Black tar heroin is often less potent that powdered heroin — at least when it crosses the border. Black tar heroin was 37% pure heroin in the DEA-tested samples, which were from heroin seizures of a kilogram or more, mostly at the border. (In other words, these were large wholesale amounts, not street-level quantities.)
Powdered heroin was 74% pure heroin, according to the DEA report. What this means for consumers is unknown. Powders essentially scream “adulterate me!” it’s impossible to know if powdered heroin that starts its journey at 74% purity ends up stronger or weaker when it’s sold to a consumer. Although nobody knows for sure, the powdered heroin is likely much, much stronger at the end of the journey than at the start. Synthetic opioids, treated like salt and pepper in the drug markets, have likely made the powder much more potent, even as the heroin gets diluted.
Ohio crime labs don’t distinguish between black tar and powdered heroin, not do the labs measure the amount of each drug contained in a mixture. A trace amount of a substance is treated the same as pure drug. Imagine a consumer, dealer, police officer, prosecutor or you looking at an off-white powder about which nothing is known.

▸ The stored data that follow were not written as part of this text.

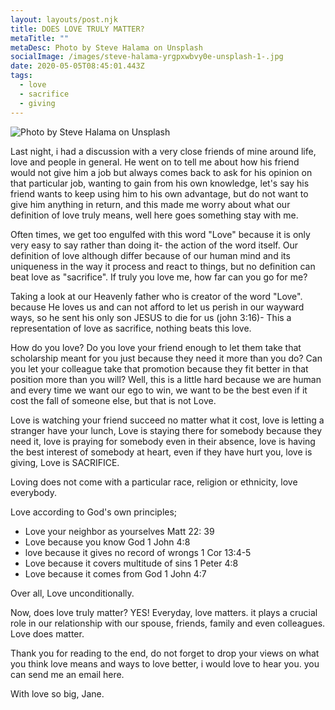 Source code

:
 ```yaml
---
layout: layouts/post.njk
title: DOES LOVE TRULY MATTER?
metaTitle: ""
metaDesc: Photo by Steve Halama on Unsplash
socialImage: /images/steve-halama-yrgpxwbvy0e-unsplash-1-.jpg
date: 2020-05-05T08:45:01.443Z
tags:
  - love
  - sacrifice
  - giving
---
```

![Photo by Steve Halama on Unsplash](/images/steve-halama-yrgpxwbvy0e-unsplash-1-.jpg "Photo by Steve Halama on Unsplash")

Last night, i had a discussion with a very close friends of mine around life, love and people in  general.  He went on to tell me about how his friend would not give him a job but always comes back to ask for his opinion on that particular job, wanting to gain from his own knowledge, let's say his friend wants to keep using him to his own advantage, but do not want to give him anything in return, and this made me worry about what our definition of love truly means, well here goes something stay with me. 

Often times, we get too engulfed with this word "Love" because it is only very easy to say rather than doing it- the action of the word itself. Our definition of love although differ because of our human mind and its uniqueness in the way it process and react to things, but no definition can beat love as "sacrifice". If truly you love me, how far can you go for me?

Taking a look at our Heavenly father who is creator of the word "Love". because He loves us and can not afford to let us perish in our wayward ways, so he sent his only son JESUS to die for us (john 3:16)- This a representation of love as sacrifice, nothing beats this love.

How do you love? Do you love your friend enough to let them take that scholarship meant for you just because they need it more than you do? Can you let your colleague take that promotion because they fit better in that position more than you will? Well, this is a little hard because we are human and every time we want our ego to win, we want to be the best even if it cost the fall of someone else, but that is not Love.

Love is watching your friend succeed no matter what it cost, love is letting a stranger have your lunch, Love is staying there for somebody because they need it, love is praying for somebody even in their absence, love is having the best interest of somebody at heart, even if they have hurt you, love is giving,  Love is SACRIFICE.

Loving does not come with a particular race, religion or ethnicity, love everybody. 

Love according to God's own principles;

* Love your neighbor as yourselves Matt 22: 39
* Love because you know God 1 John 4:8
* love because it gives no record of wrongs 1 Cor 13:4-5
* Love because it covers multitude of sins 1 Peter 4:8
* Love because it comes from God 1 John 4:7

Over all, Love unconditionally. 

Now, does love truly matter? YES! Everyday, love matters. it plays a crucial role in our relationship with our spouse, friends, family and even colleagues. Love does matter.  

Thank you for reading to the end, do not forget to drop your views on what you think love means and ways to love better, i would love to hear you. you can send me an email here.

With love so big, Jane.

The powder could be:
- 80% fentanyl, 1% heroin and 19% baby powder, OR
- 0.00001% fentanyl, 5% heroin and 95% baby powder.
The dangerousness of the two powders vary by many multiples. But the crime lab report will merely say “heroin-fentanyl.” The defendant will be sentenced as if these two mixtures are the same. They are not, other than being powders. The first one will kill you; the second one won’t.
The criminalization of drugs and drug users is supposed to be for reasons of public safety. The drug war is built on a foundation of factual ignorance. We must end our ignorance. Ohio’s #1 policy priority in its effort to reduce overdose death should be measuring drug quantities — not just presence, but quantity — in the 200,000+ drug items confiscated by law enforcement every year. Black tar heroin should be one category, powdered heroin another. We can never understand or significantly influence overdose deaths. People die of drug overdoses, not just doses. How much matters. Indeed, it’s the only thing that matters in life and death.
For now, dealers and users should seek out black tar heroin whenever possible. It should be sold at a premium because (a) it is really heroin, and (b) it is much, much safer that powdered “heroin.” The potency may be lower, but so will the variability, unpredictability and the risk of death. Remember, you can always use more, you can never use less. Be safe.